AstroReason-Bench is a benchmark-core repository for evaluating LLM agents on space mission design and planning problems.
This branch is under active development as we expand the suite with more subtasks and decouple benchmarks from solution implementations. To reproduce the results from the current paper, use the v1 branch, where benchmarks and solutions are still coupled. A separate solutions repository is planned and will be released in the future.
Aerospace lacks rigorous, standardized, algorithm-agnostic benchmarks.

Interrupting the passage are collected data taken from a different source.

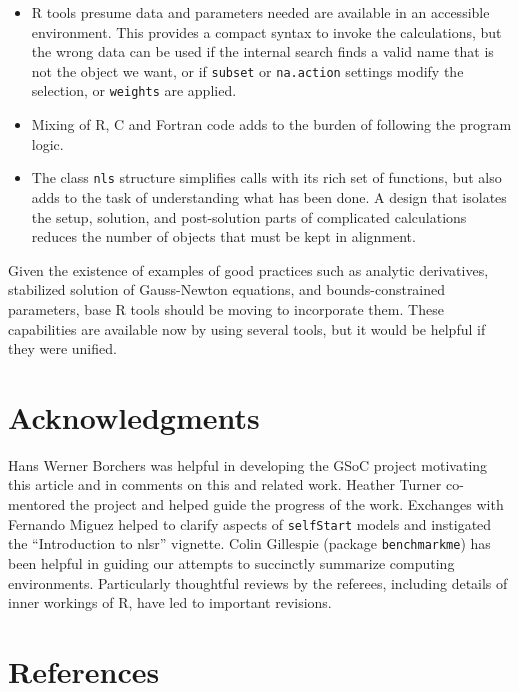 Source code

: \documentclass[
]{article}
\begin{document}
\begin{itemize}
\item
  R tools presume data and parameters needed are available in an
  accessible environment. This provides a compact syntax to invoke the
  calculations, but the wrong data can be used if the internal search
  finds a valid name that is not the object we want, or if
  \texttt{subset} or \texttt{na.action} settings modify the selection,
  or \texttt{weights} are applied.
\item
  Mixing of R, C and Fortran code adds to the burden of following the
  program logic.
\item
  The class \texttt{nls} structure simplifies calls with its rich set of
  functions, but also adds to the task of understanding what has been
  done. A design that isolates the setup, solution, and post-solution
  parts of complicated calculations reduces the number of objects that
  must be kept in alignment.
\end{itemize}

Given the existence of examples of good practices such as analytic
derivatives, stabilized solution of Gauss-Newton equations, and
bounds-constrained parameters, base R tools should be moving to
incorporate them. These capabilities are available now by using several
tools, but it would be helpful if they were unified.

\hypertarget{acknowledgments}{%
\section{Acknowledgments}\label{acknowledgments}}

Hans Werner Borchers was helpful in developing the GSoC project
motivating this article and in comments on this and related work.
Heather Turner co-mentored the project and helped guide the progress of
the work. Exchanges with Fernando Miguez helped to clarify aspects of
\texttt{selfStart} models and instigated the ``Introduction to nlsr''
vignette. Colin Gillespie (package \texttt{benchmarkme}) has been
helpful in guiding our attempts to succinctly summarize computing
environments. Particularly thoughtful reviews by the referees, including
details of inner workings of R, have led to important revisions.

\hypertarget{references}{%
\section*{References}\label{references}}
\end{document}
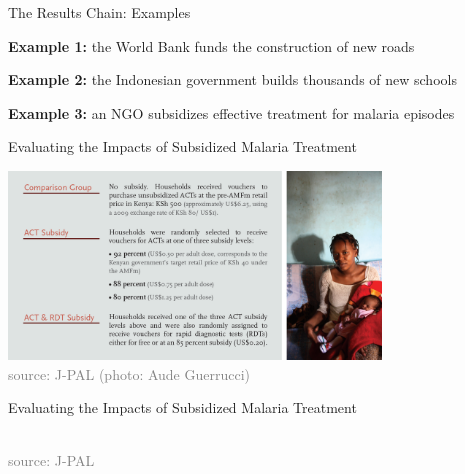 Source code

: \documentclass[10pt,xcolor=table,ignorenonframetext,handout,aspectratio=169]{beamer}
\begin{document}

\begin{frame}{The Results Chain:  Examples}

\medskip
\textbf{Example 1:}  the World Bank funds the construction of new roads

\medskip
\medskip

\medskip
\textbf{Example 2:}  the Indonesian government builds thousands of new schools

\medskip
\medskip

\medskip
\textbf{Example 3:}  an NGO subsidizes effective treatment for malaria episodes


\end{frame}




\begin{frame}{Evaluating the Impacts of Subsidized Malaria Treatment}

\medskip
\begin{center}
\includegraphics[height=5cm]{img/JPAL-ACT-desc.png}\\
\textcolor{gray}{\tiny{source:  J-PAL (photo:  Aude Guerrucci)}}
\end{center}

\end{frame}



\begin{frame}{Evaluating the Impacts of Subsidized Malaria Treatment}

\medskip
\begin{center}
	\\
	\textcolor{gray}{\tiny{source:  J-PAL}}
\end{center}

\end{frame}
\end{document}
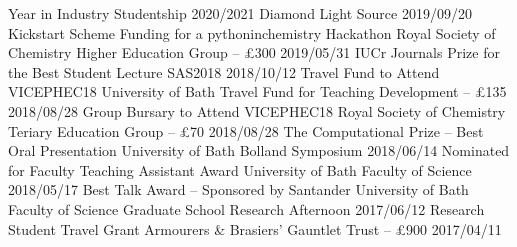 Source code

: \begin{cvpubs}
  \cvpub
    {Year in Industry Studentship 2020/2021}
    {Diamond Light Source}
    {2019/09/20}
  \cvpub
    {Kickstart Scheme Funding for a pythoninchemistry Hackathon}
    {Royal Society of Chemistry Higher Education Group -- £300}
    {2019/05/31}
  \cvpub
    {IUCr Journals Prize for the Best Student Lecture}
    {SAS2018}
    {2018/10/12}
  \cvpub
    {Travel Fund to Attend VICEPHEC18}
    {University of Bath Travel Fund for Teaching Development -- £135}
    {2018/08/28}
  \cvpub
    {Group Bursary to Attend VICEPHEC18}
    {Royal Society of Chemistry Teriary Education Group -- £70}
    {2018/08/28}
  \cvpub
    {The Computational Prize -- Best Oral Presentation}
    {University of Bath Bolland Symposium}
    {2018/06/14}
  \cvpub
    {Nominated for Faculty Teaching Assistant Award}
    {University of Bath Faculty of Science}
    {2018/05/17}
  \cvpub
    {Best Talk Award -- Sponsored by Santander}
    {University of Bath Faculty of Science Graduate School Research Afternoon}
    {2017/06/12}
  \cvpub
    {Research Student Travel Grant}
    {Armourers \& Brasiers' Gauntlet Trust -- £900}
    {2017/04/11}
\end{cvpubs}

While AI has ImageNet and GLUE, space mission design still lacks a shared evaluation suite built around well-defined problems and verifiable scoring.
This repository focuses on:
- Datasets: Canonical benchmark instances
- Verifiers: Standalone validation and scoring logic
- Reproducibility tools: Optional benchmark-local generators and visualizers
Any approach can be evaluated: LLM agents, metaheuristics, RL systems, or human experts. This repository defines the benchmark; it does not ship solution implementations.
astro-reason/
├── benchmarks/{name}/
│ ├── dataset/ # Problem instances
│ ├── verifier.py # or verifier/run.py
│ ├── visualizer.py # optional, or visualizer/run.py
│ ├── generator.py # optional, or generator/run.py
│ └── README.md # Problem specification and file formats
└── tests/
└── benchmarks/ # Focused tests for verifiers and benchmark tooling
- Algorithm-agnostic: Benchmarks define problems and verification, not the method used to solve them.
- Standalone: Each benchmark is self-contained with no dependencies on other benchmarks.
- Reproducible: Optional generators can recreate or extend datasets when appropriate.
- Solution-free core: Solutions and baselines live outside this repository.
This project uses uv for environment management. To ensure verifier integrity, run:
uv run pytest tests/benchmarks/test_<name>_verifier.pyRun focused tests instead of the full suite unless you specifically need a broader check.
Current priorities include
- refactoring several newer benchmarks
- reimplementing several existing verifiers,
- and writing dataset generators for reproducibility.